This repository contains scripts to:
- Generate reference variant sets for all genes with VARITY predictions
- Add additional annotations to CSV files with log-likelihood ratios (LLRs) at 0.1 VARITY score intervals
- Cluster genes based on inheritance and functional activity, and attempt to build a naive bayes model to classify genes based on their LLR curves
To generate reference variant sets for genes with VARITY predictions, you will need:
- A ClinVar variant summary file (which can be found at https://ftp.ncbi.nlm.nih.gov/pub/clinvar/tab_delimited/)
- A GnomAD variant summary file (which can be found at https://gnomad.broadinstitute.org/downloads/)
- A list of VARITY supported IDs (from http://varity.varianteffect.org/)
- All VARITY predictions (from http://varity.varianteffect.org/)
NOTE: The GnomAD file must be filtered to speed up the time it takes to make reference sets. To do this:
- Change the name of gnomad_file to the path of your input GnomAD variant summary file and filtered_gnomad_file to your desired output name
- Run
python filter_gnomad.py
You can run the script varity_LLRs.py to generate reference sets.
Required arguments:
--clinvar Path to ClinVar variant summary file
--gnomad Path to filtered GnomAD variant summary file
--varity_ids Path to list of VARITY supported IDs
--varity_predictions Path to VARITY predictions
-o, --output Output directory where reference sets should be written
Optional arguments:
--num_hom GnomAD homozygote threshold (default: 1)
--min_ref Minimum number of reference pathogenic and benign variants (default: 11)
--maf_cutoff MAF threshold to be considered benign (default: 0.001)
Example usage:
python varity_LLRs.py --clinvar data/variant_summary.txt --gnomad data/gnomad_frequencies.vcf.gz --varity_ids data/varity_supported_ids.txt --varity_predictions data/varity_all_predictions.txt --output reference_sets --num_hom 2
Once the reference sets are produced, you can modify the calcLLR.R script within TileseqMave to output LLRs at 0.1 VARITY score intervals into a single output called LLR_intervals.csv.
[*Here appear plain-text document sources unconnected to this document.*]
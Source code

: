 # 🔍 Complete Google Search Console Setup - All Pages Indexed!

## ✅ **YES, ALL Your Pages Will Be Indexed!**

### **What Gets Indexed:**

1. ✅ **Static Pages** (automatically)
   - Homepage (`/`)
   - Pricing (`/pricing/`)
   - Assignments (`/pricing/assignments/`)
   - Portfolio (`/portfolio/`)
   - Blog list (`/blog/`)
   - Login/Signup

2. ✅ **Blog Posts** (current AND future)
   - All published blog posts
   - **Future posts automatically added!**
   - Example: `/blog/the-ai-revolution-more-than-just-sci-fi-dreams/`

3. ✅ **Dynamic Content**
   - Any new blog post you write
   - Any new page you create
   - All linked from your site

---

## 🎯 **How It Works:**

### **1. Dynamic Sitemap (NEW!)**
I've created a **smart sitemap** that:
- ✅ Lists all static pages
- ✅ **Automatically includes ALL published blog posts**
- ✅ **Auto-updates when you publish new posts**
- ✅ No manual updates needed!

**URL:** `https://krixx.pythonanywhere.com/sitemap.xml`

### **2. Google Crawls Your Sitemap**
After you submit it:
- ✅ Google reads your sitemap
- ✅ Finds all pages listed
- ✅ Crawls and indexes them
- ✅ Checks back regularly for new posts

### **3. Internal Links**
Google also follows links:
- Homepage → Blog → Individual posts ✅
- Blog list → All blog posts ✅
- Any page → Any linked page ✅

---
To do so, add the following code to the end of calcLLR.R and update TileseqMave locally.
interval_scores = sapply(seq(0,1,0.1), llrObj$llr)
cat(paste(strsplit(outprefix, "_")[[1]][1], ","), file="LLR_intervals.csv", append=TRUE)
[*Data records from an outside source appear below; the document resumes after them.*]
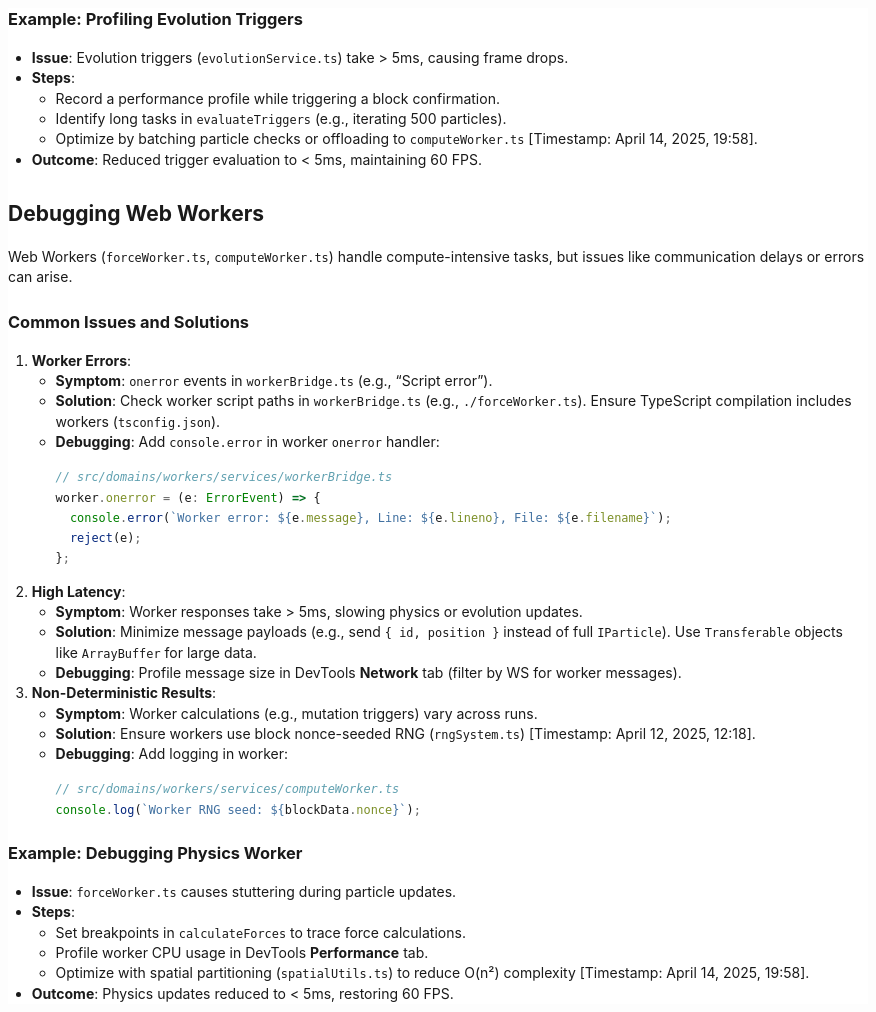 ### Example: Profiling Evolution Triggers
- **Issue**: Evolution triggers (`evolutionService.ts`) take > 5ms, causing frame drops.
- **Steps**:
  - Record a performance profile while triggering a block confirmation.
  - Identify long tasks in `evaluateTriggers` (e.g., iterating 500 particles).
  - Optimize by batching particle checks or offloading to `computeWorker.ts` [Timestamp: April 14, 2025, 19:58].
- **Outcome**: Reduced trigger evaluation to < 5ms, maintaining 60 FPS.

## Debugging Web Workers
Web Workers (`forceWorker.ts`, `computeWorker.ts`) handle compute-intensive tasks, but issues like communication delays or errors can arise.

### Common Issues and Solutions
1. **Worker Errors**:
   - **Symptom**: `onerror` events in `workerBridge.ts` (e.g., “Script error”).
   - **Solution**: Check worker script paths in `workerBridge.ts` (e.g., `./forceWorker.ts`). Ensure TypeScript compilation includes workers (`tsconfig.json`).
   - **Debugging**: Add `console.error` in worker `onerror` handler:
     ```typescript
     // src/domains/workers/services/workerBridge.ts
     worker.onerror = (e: ErrorEvent) => {
       console.error(`Worker error: ${e.message}, Line: ${e.lineno}, File: ${e.filename}`);
       reject(e);
     };
     ```
2. **High Latency**:
   - **Symptom**: Worker responses take > 5ms, slowing physics or evolution updates.
   - **Solution**: Minimize message payloads (e.g., send `{ id, position }` instead of full `IParticle`). Use `Transferable` objects like `ArrayBuffer` for large data.
   - **Debugging**: Profile message size in DevTools **Network** tab (filter by WS for worker messages).
3. **Non-Deterministic Results**:
   - **Symptom**: Worker calculations (e.g., mutation triggers) vary across runs.
   - **Solution**: Ensure workers use block nonce-seeded RNG (`rngSystem.ts`) [Timestamp: April 12, 2025, 12:18].
   - **Debugging**: Add logging in worker:
     ```typescript
     // src/domains/workers/services/computeWorker.ts
     console.log(`Worker RNG seed: ${blockData.nonce}`);
     ```

### Example: Debugging Physics Worker
- **Issue**: `forceWorker.ts` causes stuttering during particle updates.
- **Steps**:
  - Set breakpoints in `calculateForces` to trace force calculations.
  - Profile worker CPU usage in DevTools **Performance** tab.
  - Optimize with spatial partitioning (`spatialUtils.ts`) to reduce O(n²) complexity [Timestamp: April 14, 2025, 19:58].
- **Outcome**: Physics updates reduced to < 5ms, restoring 60 FPS.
cat(interval_scores, file="LLR_intervals.csv", sep=",", append=TRUE)
cat("\n", file="LLR_intervals.csv", append=TRUE)
You can then write a quick script such as the one below to run this for all genes with reference sets:
REFDIR=path_to_directory_with_reference_sets
REFS=($(ls $REFDIR | grep reference.csv))
cd $REFDIR
for REF in ${REFS[@]}
do
GENE=$(echo $REF | sed 's/_reference.csv//')
MAP=$(echo $REF | sed 's/_reference.csv/_map.csv/')
tsm calcLLR $MAP $REF --kernel gaussian #can change parameters here as needed
done
Additional information can be added to LLR_intervals.csv, such as the mode of inheritance of diseases associated with genes in the file or functional annotations for each gene. Two scripts have been written to add such annotations: add_functional_annotations.py and add_inheritance_annotations.py.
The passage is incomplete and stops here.